SHOT DOWN IN SOMALIA

Witnesses recount last moments before aircraft crashed

In Summary
  • Witnesses tell VOA there was an Ethiopian vehicle on the runway. 
  • Ethiopia has admitted its soldiers shot down the aircraft.

The Kenyan aircraft that crashed in Bardale, Somalia, was attempting to land when it was shot down. 

Witnesses have told international and local media that an armoured Ethiopian military vehicle was on the local airstrip's runaway and blocked the African Express aircraft from landing.

The plane was on a humanitarian mission. Six people died.

 
 

The people who were waiting to receive the supplies told VOA the aircraft was shot down by an Ethiopian ZU-23 anti-aircraft missile as it was making a second attempt to land. 

 

The ZU (Zenitnaya Ustanovka)-23 anti-aircraft gun is a Soviet-designed missile meant to engage low-flying targets and armoured vehicles.

The missile was mounted on the Ethiopian vehicle on the runway. 

“There was a technical vehicle mounted with a gun on where the plane was going to land. We thought it was going to collide into it,” Weydow Ali Hassan, the town’s head of social affairs, told VOA last week.

Hassan was one of the officials waiting at the Bardale airstrip to receive the medical supplies the plane was carrying.

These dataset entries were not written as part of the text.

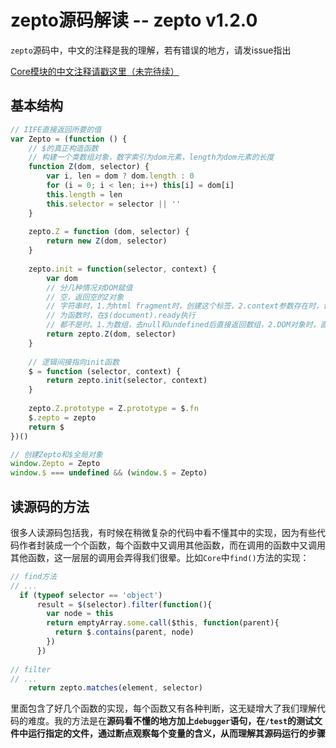 # zepto源码解读 -- zepto v1.2.0

`zepto`源码中，中文的注释是我的理解，若有错误的地方，请发issue指出

[Core模块的中文注释请戳这里（未完待续）](zepto.js)

## 基本结构

```javascript
// IIFE直接返回所要的值
var Zepto = (function () {
    // $的真正构造函数
    // 构建一个类数组对象，数字索引为dom元素，length为dom元素的长度
    function Z(dom, selector) {
        var i, len = dom ? dom.length : 0
        for (i = 0; i < len; i++) this[i] = dom[i]
        this.length = len
        this.selector = selector || ''
    }
    
    zepto.Z = function (dom, selector) {
        return new Z(dom, selector)
    }
    
    zepto.init = function(selector, context) {
        var dom
        // 分几种情况对DOM赋值
        // 空，返回空的Z对象
        // 字符串时，1.为html fragment时，创建这个标签，2.context参数存在时，调用find函数，3.选择器时，调用qsa函数
        // 为函数时，在$(document).ready执行
        // 都不是时。1.为数组，去null和undefined后直接返回数组，2.DOM对象时，直接存进数组的一个元素中
        return zepto.Z(dom, selector)
    }
    
    // 逻辑间接指向init函数
    $ = function (selector, context) {
        return zepto.init(selector, context)
    }
    
    zepto.Z.prototype = Z.prototype = $.fn
    $.zepto = zepto
    return $
})()

// 创建Zepto和$全局对象
window.Zepto = Zepto
window.$ === undefined && (window.$ = Zepto)
```

## 读源码的方法

很多人读源码包括我，有时候在稍微复杂的代码中看不懂其中的实现，因为有些代码作者封装成一个个函数，每个函数中又调用其他函数，而在调用的函数中又调用其他函数，这一层层的调用会弄得我们很晕。比如`Core`中`find()`方法的实现：

```javascript
// find方法
// ...
  if (typeof selector == 'object')
      result = $(selector).filter(function(){
        var node = this
        return emptyArray.some.call($this, function(parent){
          return $.contains(parent, node)
        })
      })
         
// filter
// ...
    return zepto.matches(element, selector)
```

里面包含了好几个函数的实现，每个函数又有各种判断，这无疑增大了我们理解代码的难度。我的方法是在**源码看不懂的地方加上`debugger`语句，在`/test`的测试文件中运行指定的文件，通过断点观察每个变量的含义，从而理解其源码运行的步骤**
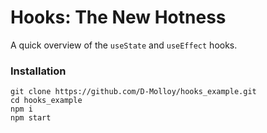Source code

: # Hooks: The New Hotness

A quick overview of the `useState` and `useEffect` hooks.

### Installation

```
git clone https://github.com/D-Molloy/hooks_example.git
cd hooks_example
npm i
npm start
```
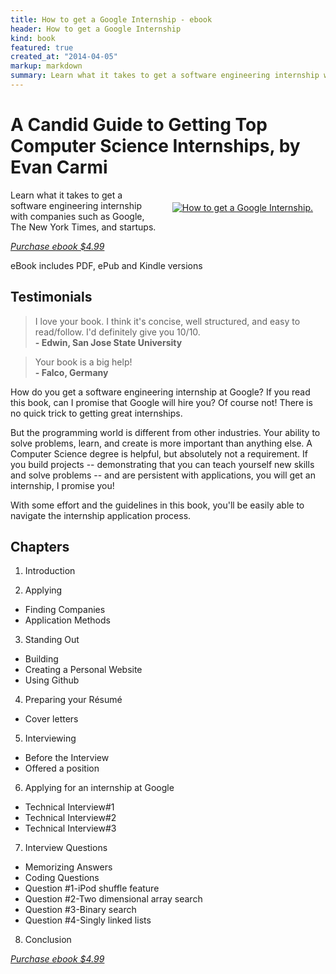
 ```yaml
---
title: How to get a Google Internship - ebook
header: How to get a Google Internship
kind: book
featured: true
created_at: "2014-04-05"
markup: markdown
summary: Learn what it takes to get a software engineering internship with companies such as Google, The New York Times, and startups.
---
```


# A Candid Guide to Getting Top Computer Science Internships, by Evan Carmi ##

<div class="buy-link">
<a style="float: right; padding: 20px;" href="https://gum.co/google-internship-ebook"><img alt="How to get a Google Internship." class="cover" src="/static/img/google-internship-book-cover-short-300.png" />
</a></div>

Learn what it takes to get a software engineering internship with companies such as Google, The New York Times, and startups.

<a class="buy-button" href="https://gum.co/google-internship-ebook?wanted=true"><em>Purchase ebook $4.99</em></a>

<p class="hint">eBook includes PDF, ePub and Kindle versions</p>

## Testimonials

<blockquote class="left-bar">I love your book. I think it's concise, well structured, and easy to read/follow. I'd definitely give you 10/10.
<br />
<b>- Edwin, San Jose State University</b>
</blockquote>

<blockquote class="left-bar">Your book is a big help!
<br />
<b>- Falco, Germany</b>
</blockquote>


How do you get a software engineering internship at Google? If you read this
book, can I promise that Google will hire you? Of course not!  There is no
quick trick to getting great internships.

But the programming world is different from other industries. Your ability to
solve problems, learn, and create is more important than anything else. A
Computer Science degree is helpful, but absolutely not a requirement. If you
build projects -- demonstrating that you can teach yourself new skills and
solve problems -- and are persistent with applications, you will get an
internship, I promise you!

With some effort and the guidelines in this book, you'll be easily able to
navigate the internship application process.

## Chapters ##

1. Introduction

2. Applying
*  Finding Companies
*  Application Methods
3. Standing Out
*  Building
*  Creating a Personal Website
*  Using Github
4. Preparing your Résumé
*  Cover letters
5. Interviewing
*  Before the Interview
*  Offered a position
6. Applying for an internship at Google
*  Technical Interview#1
*  Technical Interview#2
*  Technical Interview#3
7. Interview Questions
*  Memorizing Answers
*  Coding Questions
*  Question #1-iPod shuffle feature
*  Question #2-Two dimensional array search
*  Question #3-Binary search
*  Question #4-Singly linked lists
8. Conclusion

<a class="buy-button" href="https://gum.co/google-internship-ebook?wanted=true"><em>Purchase ebook $4.99</em></a>

<div>
<script type="text/javascript" src="https://gumroad.com/js/gumroad.js"></script>
</div>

He and officials from local authorities said several rounds were fired at the aircraft, registered in Kenya as 5Y-AXO, which burst into flames and crashed on the side of the airstrip.

“The May 4 incident began with the incoming Kenyan plane aborting a landing attempt because an Ethiopian military vehicle mounted with Zu anti-aircraft missiles was on the runway,” the officials said.

 
 

VOA said Hassan’s account was confirmed by a regional minister and an aviation official who both asked not to be identified for security reasons.   

 

“There was no donkey present there. There were Ethiopian soldiers and their vehicles,” the official said.

Ethiopia has admitted its soldiers shot down the aircraft.

"The aircraft was flying out of the usual site repeatedly closer to the ground. The troops suspected that the aircraft was a suicide attacker finding a target to attack," the Ethiopian military commander in Somalia, Alemi Ayene, said.

A flight plan obtained by the Star shows that the aircraft was allowed by Somali Civil Aviation Authority to land in Mogadishu, Baidoa and Bardale on May 4.

Kenya has said it is working with other agencies “to keenly monitor the investigation of this tragic incident and will collaborate with all to bring closure and resolution to the incident".